Wartawan sekarang sudah dihadapkan kepada tidak saja sebagai manusia profesional dalam menyikapi zamannya di era persaingan, tetapi juga harus memodali diri dengan pengetahuan yang komprehensif. Dia harus menguasai ilmu pengetahuan dan teknologi (Iptek) sesuai dengan bidangnya. Sebab, tuntutan terhadap seorang wartawan tidak saja sebagai pelapor, tetapi juga mampu memberi proses pembelajaran kepada publiknya. Untuk melaksanakan peran itu harus memiliki pengetahuan yang mumpuni.
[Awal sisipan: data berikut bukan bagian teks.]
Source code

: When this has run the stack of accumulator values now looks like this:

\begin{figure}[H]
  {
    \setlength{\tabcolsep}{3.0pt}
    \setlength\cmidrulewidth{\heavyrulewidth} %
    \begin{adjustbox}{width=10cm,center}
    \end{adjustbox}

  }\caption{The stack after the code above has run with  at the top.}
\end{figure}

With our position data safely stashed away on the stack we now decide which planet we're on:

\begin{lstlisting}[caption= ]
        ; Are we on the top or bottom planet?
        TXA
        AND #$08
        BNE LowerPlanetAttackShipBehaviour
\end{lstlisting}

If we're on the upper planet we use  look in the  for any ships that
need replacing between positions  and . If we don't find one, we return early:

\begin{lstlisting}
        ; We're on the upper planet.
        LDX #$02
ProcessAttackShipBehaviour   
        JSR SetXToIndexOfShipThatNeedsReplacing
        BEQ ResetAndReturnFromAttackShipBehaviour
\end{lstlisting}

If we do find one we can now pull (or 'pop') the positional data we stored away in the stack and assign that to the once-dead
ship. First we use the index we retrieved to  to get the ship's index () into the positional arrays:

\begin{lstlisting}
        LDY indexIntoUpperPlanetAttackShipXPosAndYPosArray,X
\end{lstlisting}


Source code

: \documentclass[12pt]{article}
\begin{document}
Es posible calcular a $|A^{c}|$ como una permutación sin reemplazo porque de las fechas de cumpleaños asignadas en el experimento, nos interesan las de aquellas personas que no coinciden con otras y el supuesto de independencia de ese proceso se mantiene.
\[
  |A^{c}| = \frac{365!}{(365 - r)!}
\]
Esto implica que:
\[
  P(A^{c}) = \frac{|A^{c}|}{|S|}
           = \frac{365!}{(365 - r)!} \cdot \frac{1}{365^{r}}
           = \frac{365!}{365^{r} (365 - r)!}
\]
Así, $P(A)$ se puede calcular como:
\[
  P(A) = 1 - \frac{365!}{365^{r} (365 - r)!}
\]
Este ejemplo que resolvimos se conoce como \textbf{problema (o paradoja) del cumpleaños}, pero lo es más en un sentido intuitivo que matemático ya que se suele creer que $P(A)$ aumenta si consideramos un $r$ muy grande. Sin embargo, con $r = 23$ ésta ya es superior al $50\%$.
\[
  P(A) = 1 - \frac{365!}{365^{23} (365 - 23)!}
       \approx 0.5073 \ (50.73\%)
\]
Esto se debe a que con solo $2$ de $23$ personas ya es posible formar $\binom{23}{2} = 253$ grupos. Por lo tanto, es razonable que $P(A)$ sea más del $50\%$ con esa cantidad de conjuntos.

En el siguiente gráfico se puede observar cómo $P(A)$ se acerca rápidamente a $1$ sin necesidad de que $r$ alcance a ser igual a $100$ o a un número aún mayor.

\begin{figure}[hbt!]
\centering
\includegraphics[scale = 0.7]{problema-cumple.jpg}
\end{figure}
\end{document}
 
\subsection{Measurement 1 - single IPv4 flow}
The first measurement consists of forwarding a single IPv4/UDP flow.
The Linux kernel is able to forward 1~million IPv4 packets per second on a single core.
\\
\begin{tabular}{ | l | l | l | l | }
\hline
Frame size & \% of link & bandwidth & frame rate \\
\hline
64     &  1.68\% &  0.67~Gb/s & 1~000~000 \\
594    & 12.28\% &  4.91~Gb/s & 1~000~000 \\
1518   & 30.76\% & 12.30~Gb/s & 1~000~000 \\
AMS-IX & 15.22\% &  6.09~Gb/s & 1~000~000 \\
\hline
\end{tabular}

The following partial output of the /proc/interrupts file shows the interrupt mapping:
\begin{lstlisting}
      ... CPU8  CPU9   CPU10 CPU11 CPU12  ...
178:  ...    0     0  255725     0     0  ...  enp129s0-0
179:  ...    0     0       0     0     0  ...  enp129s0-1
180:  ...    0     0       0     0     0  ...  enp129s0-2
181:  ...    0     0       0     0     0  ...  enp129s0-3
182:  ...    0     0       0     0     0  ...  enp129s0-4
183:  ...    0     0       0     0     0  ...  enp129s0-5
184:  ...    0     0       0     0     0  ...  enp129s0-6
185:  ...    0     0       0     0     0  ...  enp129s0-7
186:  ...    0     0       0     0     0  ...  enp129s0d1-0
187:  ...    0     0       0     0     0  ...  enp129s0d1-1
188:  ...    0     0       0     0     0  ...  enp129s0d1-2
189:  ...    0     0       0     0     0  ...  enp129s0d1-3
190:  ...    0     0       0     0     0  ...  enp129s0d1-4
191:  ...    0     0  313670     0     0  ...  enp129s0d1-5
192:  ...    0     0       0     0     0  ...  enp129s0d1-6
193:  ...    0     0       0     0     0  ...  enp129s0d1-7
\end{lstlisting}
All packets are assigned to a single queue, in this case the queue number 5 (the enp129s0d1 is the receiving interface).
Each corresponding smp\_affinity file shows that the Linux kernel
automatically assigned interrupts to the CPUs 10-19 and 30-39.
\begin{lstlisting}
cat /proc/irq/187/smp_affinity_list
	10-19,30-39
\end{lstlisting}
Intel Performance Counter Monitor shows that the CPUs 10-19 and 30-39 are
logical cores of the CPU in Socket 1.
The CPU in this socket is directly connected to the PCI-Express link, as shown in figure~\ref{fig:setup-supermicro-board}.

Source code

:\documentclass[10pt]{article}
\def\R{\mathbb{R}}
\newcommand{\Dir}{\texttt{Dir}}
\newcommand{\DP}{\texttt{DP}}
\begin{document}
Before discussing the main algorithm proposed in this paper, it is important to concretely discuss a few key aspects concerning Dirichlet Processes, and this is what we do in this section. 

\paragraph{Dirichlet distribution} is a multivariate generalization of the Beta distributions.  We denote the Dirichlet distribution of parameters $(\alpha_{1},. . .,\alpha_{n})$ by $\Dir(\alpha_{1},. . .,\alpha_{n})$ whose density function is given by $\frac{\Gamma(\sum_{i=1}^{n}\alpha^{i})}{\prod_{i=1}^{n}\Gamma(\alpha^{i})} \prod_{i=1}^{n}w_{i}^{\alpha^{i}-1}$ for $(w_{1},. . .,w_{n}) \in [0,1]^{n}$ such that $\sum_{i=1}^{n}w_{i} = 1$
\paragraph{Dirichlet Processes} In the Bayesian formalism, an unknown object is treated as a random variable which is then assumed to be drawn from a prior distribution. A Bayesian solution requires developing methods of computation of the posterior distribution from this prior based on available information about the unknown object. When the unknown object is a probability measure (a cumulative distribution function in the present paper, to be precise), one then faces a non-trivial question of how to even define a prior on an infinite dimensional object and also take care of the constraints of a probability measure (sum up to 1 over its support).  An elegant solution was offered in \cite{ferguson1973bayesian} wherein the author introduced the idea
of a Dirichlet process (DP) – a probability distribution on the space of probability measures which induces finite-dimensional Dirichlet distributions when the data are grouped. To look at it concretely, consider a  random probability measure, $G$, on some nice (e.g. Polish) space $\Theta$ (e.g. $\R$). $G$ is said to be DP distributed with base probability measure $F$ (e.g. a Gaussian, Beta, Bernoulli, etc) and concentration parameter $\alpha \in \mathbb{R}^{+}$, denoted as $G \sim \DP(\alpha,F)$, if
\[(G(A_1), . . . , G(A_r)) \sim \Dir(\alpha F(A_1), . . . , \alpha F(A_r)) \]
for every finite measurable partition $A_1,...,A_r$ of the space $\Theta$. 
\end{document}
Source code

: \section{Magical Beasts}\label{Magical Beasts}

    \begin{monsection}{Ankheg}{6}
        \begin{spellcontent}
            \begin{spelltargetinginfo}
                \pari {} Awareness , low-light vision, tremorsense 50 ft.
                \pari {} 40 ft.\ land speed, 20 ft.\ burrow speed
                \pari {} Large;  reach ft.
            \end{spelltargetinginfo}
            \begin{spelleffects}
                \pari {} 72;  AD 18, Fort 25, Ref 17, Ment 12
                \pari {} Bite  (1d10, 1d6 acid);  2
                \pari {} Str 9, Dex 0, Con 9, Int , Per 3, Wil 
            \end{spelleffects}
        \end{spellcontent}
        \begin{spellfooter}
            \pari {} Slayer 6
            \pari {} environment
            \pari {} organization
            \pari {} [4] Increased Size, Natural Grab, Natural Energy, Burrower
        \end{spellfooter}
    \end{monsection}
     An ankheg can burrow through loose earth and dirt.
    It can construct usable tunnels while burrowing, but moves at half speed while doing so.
Di tengah kebingungan menyikapi demokrasi dan otonomi daerah, wartawan mestinya harus berperan aktif dalam memberi pencerahan kepada masyarakat. Memberi pencerdasan dengan menekankan pada aspek kearifan dan kemandirian lokal.
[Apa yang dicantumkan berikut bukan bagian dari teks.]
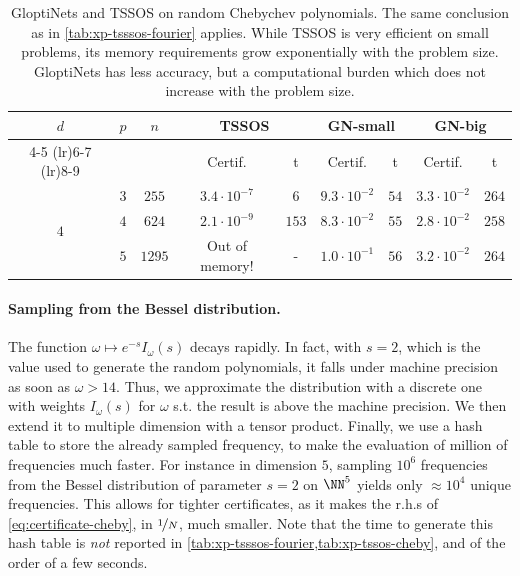 \documentclass{article}
\begin{document}
\begin{table}
  \caption{GloptiNets and TSSOS on random Chebychev polynomials. The same conclusion as in \cref{tab:xp-tsssos-fourier} applies. While TSSOS is very efficient on small problems, its memory requirements grow exponentially with the problem size. GloptiNets has less accuracy, but a computational burden which does not increase with the problem size.}
  \label{tab:xp-tssos-cheby}
  \centering
  \begin{tabular}{*{9}{c}}
    \toprule
    \multirow{3}{*}{$d$}         &
    \multirow{3}{*}{$p$}         &
    \multirow{3}{*}{$n$}         &

    \multicolumn{2}{c}{TSSOS}    &
    \multicolumn{2}{c}{GN-small} & \multicolumn{2}{c}{GN-big}                                                                                                   \\
    \cmidrule(lr){4-5}
    \cmidrule(lr){6-7}
    \cmidrule(lr){8-9}


                                 &                            &        & Certif.             & t     &
    Certif.                      & t                          &
    Certif.                      & t
    \\
    \midrule
    \multirow{3}{*}{$4$}         & $3$                        & $255$  & $3.4 \cdot 10^{-7}$ & $6$   & $9.3 \cdot 10^{-2}$ & $54$ & $3.3 \cdot 10^{-2}$ & $264$ \\
                                 & $4$                        & $624$  & $2.1 \cdot 10^{-9}$ & $153$ & $8.3 \cdot 10^{-2}$ & $55$ & $2.8 \cdot 10^{-2}$ & $258$ \\
                                 & $5$                        & $1295$ & Out of memory!      & -     & $1.0 \cdot 10^{-1}$ & $56$ & $3.2 \cdot 10^{-2}$ & $264$ \\

    \bottomrule
  \end{tabular}
\end{table}

\paragraph{Sampling from the Bessel distribution.}
The function $\omega \mapsto e^{-s} I_{\omega}(s)$ decays rapidly. In fact, with $s = 2$, which is the value used to generate the random polynomials, it falls under machine precision as soon as $\omega > 14$. Thus, we approximate the distribution with a discrete one with weights $I_\omega(s)$ for $\omega$ s.t. the result is above the machine precision. We then extend it to multiple dimension with a tensor product. Finally, we use a hash table to store the already sampled frequency, to make the evaluation of million of frequencies much faster. For instance in dimension $5$, sampling $10^6$ frequencies from the Bessel distribution of parameter $s = 2$ on $\NN^5$ yields only $\approx 10^4$ unique frequencies. This allows for tighter certificates, as it makes the r.h.s of \cref{eq:certificate-cheby}, in $\nicefrac{1}{N}$, much smaller. Note that the time to generate this hash table is \emph{not} reported in \cref{tab:xp-tsssos-fourier,tab:xp-tssos-cheby}, and of the order of a few seconds.
\end{document}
Tampaknya, anak bangsa ini semakin tercerabut dari akar budayanya sendiri. Dalam realitas sosial muncul ketidakberdayaan kita menghadapi menguatnya arus pengaruh budaya baru yang mengarah kepada diferensiasi di tengah masyarakat. Dampak yang sangat krusial adalah rentannya masyarakat terpicu oleh tindak kekerasan. Di mana-mana (dari tayangan TV) kita menyaksikan tindakan kekerasan. Konflik horisontal terjadi hampir setiap waktu. Konflik ini tidak saja merebak di kampung-kampung, tetapi telah merembet ke gedung-gedung parlemen yang kian memperpuruk kehidupan demokrasi di republik ini.
Akhirnya, untuk menyikapi ’ketololan’ memperlakukan demokrasi dan kebebasan itu, kita selalu mengatakan sedang dalam proses belajar. Sampai kapan? (*).